What to work on:
Copy every line of the records that includes the word "rightskip".

Input for this task:
[Start of section]
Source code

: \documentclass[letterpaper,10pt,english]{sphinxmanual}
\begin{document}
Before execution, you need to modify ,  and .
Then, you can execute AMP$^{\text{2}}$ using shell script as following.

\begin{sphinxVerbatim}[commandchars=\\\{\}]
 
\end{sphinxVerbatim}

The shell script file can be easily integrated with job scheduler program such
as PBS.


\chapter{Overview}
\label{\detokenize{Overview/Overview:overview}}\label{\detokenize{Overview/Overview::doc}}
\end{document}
[End of section]
[Start of section]
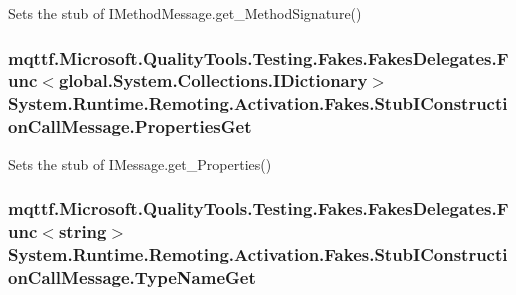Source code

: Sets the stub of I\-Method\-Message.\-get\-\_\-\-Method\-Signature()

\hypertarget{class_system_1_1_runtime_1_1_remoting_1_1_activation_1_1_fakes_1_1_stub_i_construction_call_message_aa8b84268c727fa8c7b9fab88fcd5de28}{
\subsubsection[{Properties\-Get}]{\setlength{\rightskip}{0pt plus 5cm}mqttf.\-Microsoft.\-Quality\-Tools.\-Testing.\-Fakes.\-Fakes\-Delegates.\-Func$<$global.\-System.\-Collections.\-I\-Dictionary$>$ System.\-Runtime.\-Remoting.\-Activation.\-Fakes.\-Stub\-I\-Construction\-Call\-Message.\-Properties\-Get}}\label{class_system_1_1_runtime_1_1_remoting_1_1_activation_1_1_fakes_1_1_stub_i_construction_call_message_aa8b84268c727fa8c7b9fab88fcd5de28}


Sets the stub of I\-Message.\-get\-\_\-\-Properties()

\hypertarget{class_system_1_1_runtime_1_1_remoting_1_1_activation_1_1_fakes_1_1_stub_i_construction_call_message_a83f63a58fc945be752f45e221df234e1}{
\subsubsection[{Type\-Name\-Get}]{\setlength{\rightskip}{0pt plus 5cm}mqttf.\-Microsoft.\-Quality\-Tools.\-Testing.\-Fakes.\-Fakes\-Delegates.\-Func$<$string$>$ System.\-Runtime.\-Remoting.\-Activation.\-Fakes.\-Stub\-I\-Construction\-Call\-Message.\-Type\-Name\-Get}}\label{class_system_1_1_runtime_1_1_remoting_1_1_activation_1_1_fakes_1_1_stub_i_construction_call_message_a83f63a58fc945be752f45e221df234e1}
[End of section]
Written answer:
\subsubsection[{Properties\-Get}]{\setlength{\rightskip}{0pt plus 5cm}mqttf.\-Microsoft.\-Quality\-Tools.\-Testing.\-Fakes.\-Fakes\-Delegates.\-Func$<$global.\-System.\-Collections.\-I\-Dictionary$>$ System.\-Runtime.\-Remoting.\-Activation.\-Fakes.\-Stub\-I\-Construction\-Call\-Message.\-Properties\-Get}}\label{class_system_1_1_runtime_1_1_remoting_1_1_activation_1_1_fakes_1_1_stub_i_construction_call_message_aa8b84268c727fa8c7b9fab88fcd5de28}
\subsubsection[{Type\-Name\-Get}]{\setlength{\rightskip}{0pt plus 5cm}mqttf.\-Microsoft.\-Quality\-Tools.\-Testing.\-Fakes.\-Fakes\-Delegates.\-Func$<$string$>$ System.\-Runtime.\-Remoting.\-Activation.\-Fakes.\-Stub\-I\-Construction\-Call\-Message.\-Type\-Name\-Get}}\label{class_system_1_1_runtime_1_1_remoting_1_1_activation_1_1_fakes_1_1_stub_i_construction_call_message_a83f63a58fc945be752f45e221df234e1}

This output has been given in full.